● What to do:
Using the records below, give again exactly the lines from the line that contains "In the classical case (i.e." through the line that contains "However, our Theorem", both ends included, and only those.

● Data extracted from a collection:
----------

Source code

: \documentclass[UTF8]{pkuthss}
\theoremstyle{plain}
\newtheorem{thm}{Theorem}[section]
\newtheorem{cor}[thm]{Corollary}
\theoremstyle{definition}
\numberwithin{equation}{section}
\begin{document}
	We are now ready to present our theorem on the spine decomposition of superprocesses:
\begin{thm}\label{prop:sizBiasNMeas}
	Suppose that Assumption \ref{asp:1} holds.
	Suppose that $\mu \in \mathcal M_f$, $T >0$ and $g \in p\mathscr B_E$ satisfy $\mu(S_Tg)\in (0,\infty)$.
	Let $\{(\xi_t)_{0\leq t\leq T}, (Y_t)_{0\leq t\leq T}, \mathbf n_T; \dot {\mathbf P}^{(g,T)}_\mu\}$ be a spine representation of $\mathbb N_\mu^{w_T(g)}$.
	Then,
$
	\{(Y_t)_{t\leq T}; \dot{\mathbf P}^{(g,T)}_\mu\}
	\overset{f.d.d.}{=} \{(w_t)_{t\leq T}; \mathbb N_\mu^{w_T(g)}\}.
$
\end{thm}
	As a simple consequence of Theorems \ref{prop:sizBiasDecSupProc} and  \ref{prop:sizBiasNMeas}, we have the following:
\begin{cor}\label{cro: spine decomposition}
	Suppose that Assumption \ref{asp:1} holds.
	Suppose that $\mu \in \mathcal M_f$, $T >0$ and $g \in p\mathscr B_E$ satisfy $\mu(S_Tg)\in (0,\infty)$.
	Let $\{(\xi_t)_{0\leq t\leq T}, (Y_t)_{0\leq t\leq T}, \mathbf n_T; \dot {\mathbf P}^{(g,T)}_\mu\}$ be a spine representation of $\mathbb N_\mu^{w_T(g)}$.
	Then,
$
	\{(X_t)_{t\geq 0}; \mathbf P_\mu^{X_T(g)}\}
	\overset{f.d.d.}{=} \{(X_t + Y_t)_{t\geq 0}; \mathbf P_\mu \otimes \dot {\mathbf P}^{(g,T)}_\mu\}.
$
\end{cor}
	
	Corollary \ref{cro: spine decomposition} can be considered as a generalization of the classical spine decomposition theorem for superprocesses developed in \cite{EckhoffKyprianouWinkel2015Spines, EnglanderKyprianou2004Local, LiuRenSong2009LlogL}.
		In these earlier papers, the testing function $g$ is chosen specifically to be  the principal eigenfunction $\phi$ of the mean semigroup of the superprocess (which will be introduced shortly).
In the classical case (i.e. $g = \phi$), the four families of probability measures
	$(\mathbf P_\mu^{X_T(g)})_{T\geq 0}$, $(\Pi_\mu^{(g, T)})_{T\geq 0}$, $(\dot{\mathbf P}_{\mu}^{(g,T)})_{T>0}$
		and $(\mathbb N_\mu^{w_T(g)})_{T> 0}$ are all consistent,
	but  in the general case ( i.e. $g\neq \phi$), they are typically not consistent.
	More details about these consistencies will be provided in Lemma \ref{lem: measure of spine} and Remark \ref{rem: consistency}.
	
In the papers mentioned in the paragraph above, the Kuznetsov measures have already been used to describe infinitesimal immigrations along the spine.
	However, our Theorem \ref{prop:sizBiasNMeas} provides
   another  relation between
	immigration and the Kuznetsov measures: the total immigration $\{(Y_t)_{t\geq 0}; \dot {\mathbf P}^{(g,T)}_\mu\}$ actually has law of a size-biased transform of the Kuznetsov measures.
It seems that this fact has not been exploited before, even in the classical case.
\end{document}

----------

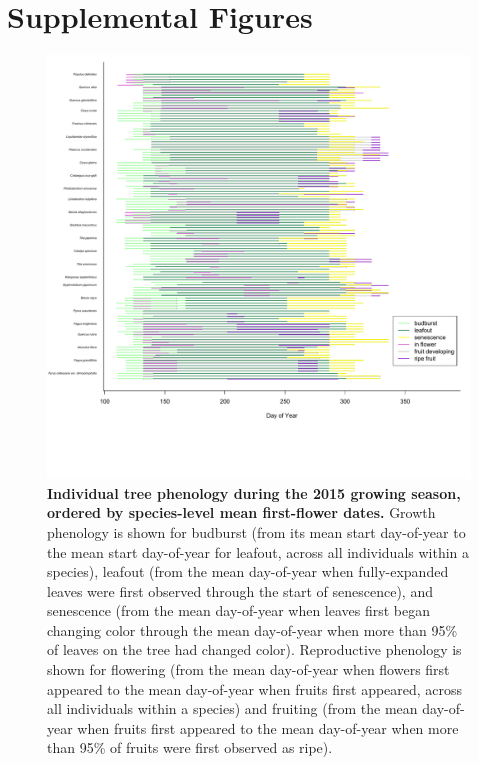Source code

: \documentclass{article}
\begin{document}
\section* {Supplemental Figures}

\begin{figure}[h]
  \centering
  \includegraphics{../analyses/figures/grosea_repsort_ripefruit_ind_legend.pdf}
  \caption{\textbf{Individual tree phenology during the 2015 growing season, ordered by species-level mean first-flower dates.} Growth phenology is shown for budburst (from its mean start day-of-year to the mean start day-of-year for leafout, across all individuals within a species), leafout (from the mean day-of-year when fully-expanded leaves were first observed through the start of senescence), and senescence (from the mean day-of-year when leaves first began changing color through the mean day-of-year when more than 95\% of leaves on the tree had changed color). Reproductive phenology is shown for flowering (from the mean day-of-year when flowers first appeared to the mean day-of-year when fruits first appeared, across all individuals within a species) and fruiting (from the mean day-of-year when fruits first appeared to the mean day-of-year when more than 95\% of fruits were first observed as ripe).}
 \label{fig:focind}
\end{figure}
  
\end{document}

----------

● Solved exercise:
In the classical case (i.e. $g = \phi$), the four families of probability measures
	$(\mathbf P_\mu^{X_T(g)})_{T\geq 0}$, $(\Pi_\mu^{(g, T)})_{T\geq 0}$, $(\dot{\mathbf P}_{\mu}^{(g,T)})_{T>0}$
		and $(\mathbb N_\mu^{w_T(g)})_{T> 0}$ are all consistent,
	but  in the general case ( i.e. $g\neq \phi$), they are typically not consistent.
	More details about these consistencies will be provided in Lemma \ref{lem: measure of spine} and Remark \ref{rem: consistency}.
	
In the papers mentioned in the paragraph above, the Kuznetsov measures have already been used to describe infinitesimal immigrations along the spine.
	However, our Theorem \ref{prop:sizBiasNMeas} provides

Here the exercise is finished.